- **Problem description**
Please work out how many lines of this material include "later", and answer with that number by itself.
Given data section start
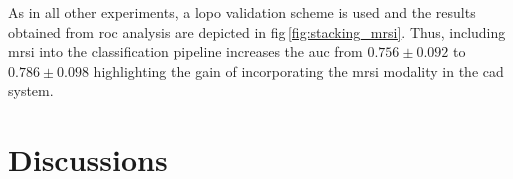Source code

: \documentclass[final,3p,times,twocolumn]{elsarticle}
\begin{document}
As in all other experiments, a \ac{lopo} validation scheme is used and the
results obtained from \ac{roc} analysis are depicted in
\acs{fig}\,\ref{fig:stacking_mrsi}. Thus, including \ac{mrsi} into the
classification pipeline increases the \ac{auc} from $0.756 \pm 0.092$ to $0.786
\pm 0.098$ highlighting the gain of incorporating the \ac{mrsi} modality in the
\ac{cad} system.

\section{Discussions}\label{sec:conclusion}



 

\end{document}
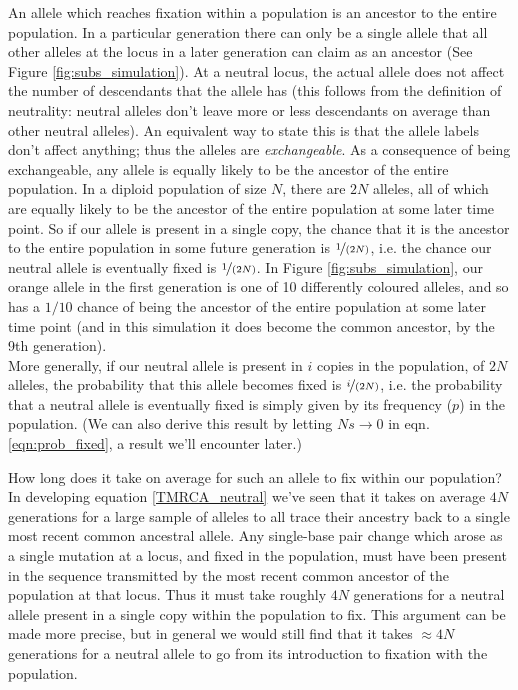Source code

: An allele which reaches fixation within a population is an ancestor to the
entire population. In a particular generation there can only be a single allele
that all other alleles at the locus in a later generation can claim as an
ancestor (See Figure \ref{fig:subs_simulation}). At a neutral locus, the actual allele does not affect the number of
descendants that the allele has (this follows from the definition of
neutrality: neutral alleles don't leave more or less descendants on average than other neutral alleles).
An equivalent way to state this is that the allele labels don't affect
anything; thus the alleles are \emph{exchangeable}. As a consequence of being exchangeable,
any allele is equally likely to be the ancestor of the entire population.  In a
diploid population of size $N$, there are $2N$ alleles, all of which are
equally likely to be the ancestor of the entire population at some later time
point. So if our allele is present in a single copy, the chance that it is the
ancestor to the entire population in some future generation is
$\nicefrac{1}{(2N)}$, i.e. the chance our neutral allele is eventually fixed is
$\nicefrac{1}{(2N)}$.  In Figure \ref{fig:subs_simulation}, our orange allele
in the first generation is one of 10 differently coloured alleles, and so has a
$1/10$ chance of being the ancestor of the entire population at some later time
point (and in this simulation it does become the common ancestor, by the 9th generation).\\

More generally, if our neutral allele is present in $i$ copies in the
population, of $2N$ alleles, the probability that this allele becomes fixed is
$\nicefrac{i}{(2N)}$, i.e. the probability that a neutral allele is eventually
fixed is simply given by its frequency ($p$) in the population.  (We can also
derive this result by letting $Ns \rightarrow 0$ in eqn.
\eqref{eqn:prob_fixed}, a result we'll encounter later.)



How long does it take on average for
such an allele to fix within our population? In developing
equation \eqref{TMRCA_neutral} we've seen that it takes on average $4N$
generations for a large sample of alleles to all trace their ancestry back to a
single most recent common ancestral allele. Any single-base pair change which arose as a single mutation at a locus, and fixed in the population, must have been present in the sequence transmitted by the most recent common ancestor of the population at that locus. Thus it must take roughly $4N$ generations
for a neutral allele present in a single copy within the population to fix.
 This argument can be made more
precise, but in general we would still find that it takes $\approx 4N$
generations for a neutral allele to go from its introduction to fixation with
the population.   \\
Given data section end
- **Solution for this exercise**
4